:: Dataset ::

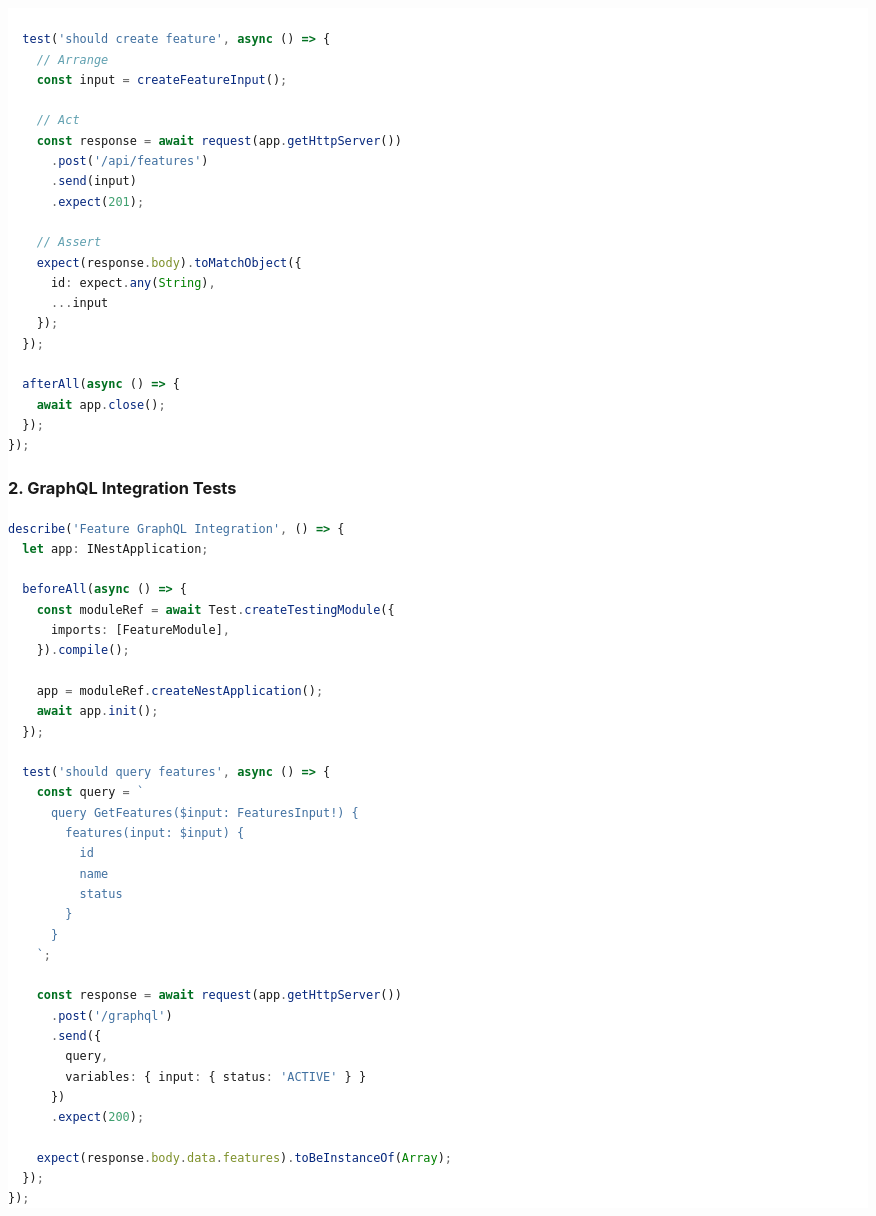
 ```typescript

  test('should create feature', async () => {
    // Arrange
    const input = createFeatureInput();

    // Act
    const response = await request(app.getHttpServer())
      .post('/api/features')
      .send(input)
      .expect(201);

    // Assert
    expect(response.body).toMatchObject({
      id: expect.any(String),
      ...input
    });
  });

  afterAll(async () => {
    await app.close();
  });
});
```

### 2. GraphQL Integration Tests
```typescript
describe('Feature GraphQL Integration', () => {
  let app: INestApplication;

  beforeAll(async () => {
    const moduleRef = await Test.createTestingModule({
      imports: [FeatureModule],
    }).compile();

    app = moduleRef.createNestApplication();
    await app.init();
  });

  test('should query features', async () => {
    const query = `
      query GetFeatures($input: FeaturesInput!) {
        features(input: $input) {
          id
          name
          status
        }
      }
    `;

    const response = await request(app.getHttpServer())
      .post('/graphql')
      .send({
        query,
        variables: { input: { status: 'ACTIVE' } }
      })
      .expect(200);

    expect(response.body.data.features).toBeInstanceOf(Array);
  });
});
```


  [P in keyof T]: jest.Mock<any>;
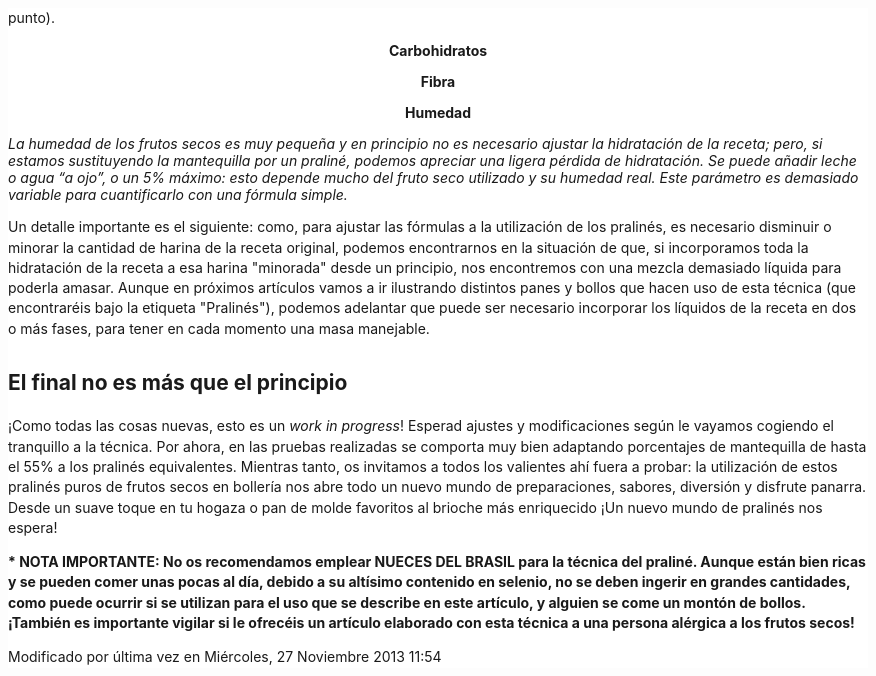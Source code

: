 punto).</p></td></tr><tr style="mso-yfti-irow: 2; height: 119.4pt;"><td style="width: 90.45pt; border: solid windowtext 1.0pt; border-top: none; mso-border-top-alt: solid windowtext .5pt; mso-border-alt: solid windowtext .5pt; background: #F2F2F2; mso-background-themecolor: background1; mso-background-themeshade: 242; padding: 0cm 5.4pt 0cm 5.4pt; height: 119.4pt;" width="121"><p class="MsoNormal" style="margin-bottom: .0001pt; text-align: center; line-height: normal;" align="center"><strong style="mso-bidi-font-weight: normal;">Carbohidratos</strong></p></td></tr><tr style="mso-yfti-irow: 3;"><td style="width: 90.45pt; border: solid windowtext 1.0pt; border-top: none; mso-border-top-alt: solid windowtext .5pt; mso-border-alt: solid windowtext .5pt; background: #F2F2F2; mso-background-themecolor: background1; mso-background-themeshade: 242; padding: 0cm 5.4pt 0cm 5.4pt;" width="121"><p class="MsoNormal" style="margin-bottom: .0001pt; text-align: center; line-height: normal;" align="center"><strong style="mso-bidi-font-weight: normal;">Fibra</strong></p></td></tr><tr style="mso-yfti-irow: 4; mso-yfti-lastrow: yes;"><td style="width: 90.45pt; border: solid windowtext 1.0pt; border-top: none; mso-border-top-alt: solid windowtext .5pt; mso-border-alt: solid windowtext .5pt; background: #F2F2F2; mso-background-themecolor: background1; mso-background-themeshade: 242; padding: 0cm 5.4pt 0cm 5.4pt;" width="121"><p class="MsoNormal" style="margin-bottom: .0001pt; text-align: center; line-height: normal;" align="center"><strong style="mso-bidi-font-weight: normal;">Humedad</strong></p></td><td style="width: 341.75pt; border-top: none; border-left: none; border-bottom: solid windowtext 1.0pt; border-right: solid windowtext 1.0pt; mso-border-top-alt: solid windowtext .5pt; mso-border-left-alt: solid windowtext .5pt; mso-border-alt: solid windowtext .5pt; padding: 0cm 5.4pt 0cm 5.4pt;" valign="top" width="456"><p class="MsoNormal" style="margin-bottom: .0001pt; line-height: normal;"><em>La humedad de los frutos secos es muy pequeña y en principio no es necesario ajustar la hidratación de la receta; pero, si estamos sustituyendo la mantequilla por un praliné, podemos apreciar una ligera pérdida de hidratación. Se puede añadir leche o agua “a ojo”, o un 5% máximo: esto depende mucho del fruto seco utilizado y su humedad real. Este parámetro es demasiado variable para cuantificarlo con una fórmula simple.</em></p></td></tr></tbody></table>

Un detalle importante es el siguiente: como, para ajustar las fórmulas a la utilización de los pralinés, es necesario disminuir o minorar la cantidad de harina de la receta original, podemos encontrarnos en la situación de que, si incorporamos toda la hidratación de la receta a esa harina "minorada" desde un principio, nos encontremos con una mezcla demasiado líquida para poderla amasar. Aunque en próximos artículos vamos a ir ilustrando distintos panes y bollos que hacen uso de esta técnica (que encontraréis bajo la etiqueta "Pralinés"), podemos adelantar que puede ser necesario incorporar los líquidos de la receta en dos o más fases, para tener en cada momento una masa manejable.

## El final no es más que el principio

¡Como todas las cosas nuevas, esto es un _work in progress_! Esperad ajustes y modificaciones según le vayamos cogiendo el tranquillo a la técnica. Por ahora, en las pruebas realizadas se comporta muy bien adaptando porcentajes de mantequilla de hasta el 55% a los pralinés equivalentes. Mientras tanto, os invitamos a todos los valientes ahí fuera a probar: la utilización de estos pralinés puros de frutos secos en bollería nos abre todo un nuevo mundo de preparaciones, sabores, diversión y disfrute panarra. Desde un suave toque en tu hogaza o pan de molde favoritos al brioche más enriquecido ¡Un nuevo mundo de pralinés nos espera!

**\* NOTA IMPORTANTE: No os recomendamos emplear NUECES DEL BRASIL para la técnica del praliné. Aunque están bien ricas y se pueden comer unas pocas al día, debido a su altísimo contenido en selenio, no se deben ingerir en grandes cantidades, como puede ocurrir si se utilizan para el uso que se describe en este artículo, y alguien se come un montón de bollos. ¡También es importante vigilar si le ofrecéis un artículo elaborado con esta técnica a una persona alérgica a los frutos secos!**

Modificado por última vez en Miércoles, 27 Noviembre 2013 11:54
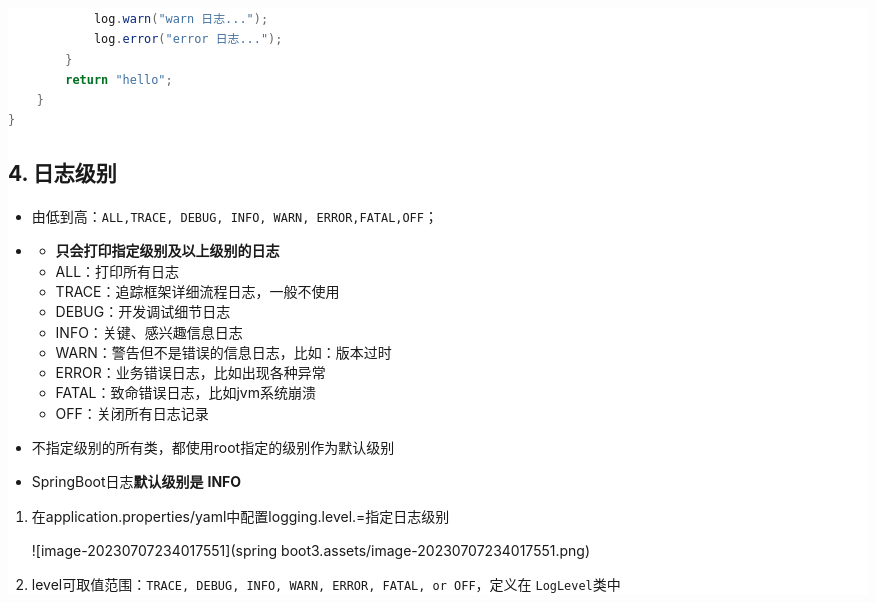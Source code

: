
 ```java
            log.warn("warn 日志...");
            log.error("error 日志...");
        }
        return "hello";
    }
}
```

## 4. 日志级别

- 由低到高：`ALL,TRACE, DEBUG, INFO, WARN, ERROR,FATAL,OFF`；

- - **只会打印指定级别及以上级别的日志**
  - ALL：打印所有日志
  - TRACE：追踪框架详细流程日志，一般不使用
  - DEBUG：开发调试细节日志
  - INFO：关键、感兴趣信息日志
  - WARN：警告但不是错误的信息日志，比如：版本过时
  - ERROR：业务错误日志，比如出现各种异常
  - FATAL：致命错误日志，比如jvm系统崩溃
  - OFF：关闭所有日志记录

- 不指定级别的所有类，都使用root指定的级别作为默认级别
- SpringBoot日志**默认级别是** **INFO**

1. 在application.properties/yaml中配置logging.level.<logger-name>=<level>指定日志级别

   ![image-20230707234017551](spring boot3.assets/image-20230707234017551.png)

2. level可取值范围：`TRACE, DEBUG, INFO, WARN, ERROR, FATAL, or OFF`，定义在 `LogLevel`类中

:::

The problem
When a line among the entries contains "const", pull that line out.

Solved problem
    const input = createFeatureInput();
    const response = await request(app.getHttpServer())
    const moduleRef = await Test.createTestingModule({
    const query = `
    const response = await request(app.getHttpServer())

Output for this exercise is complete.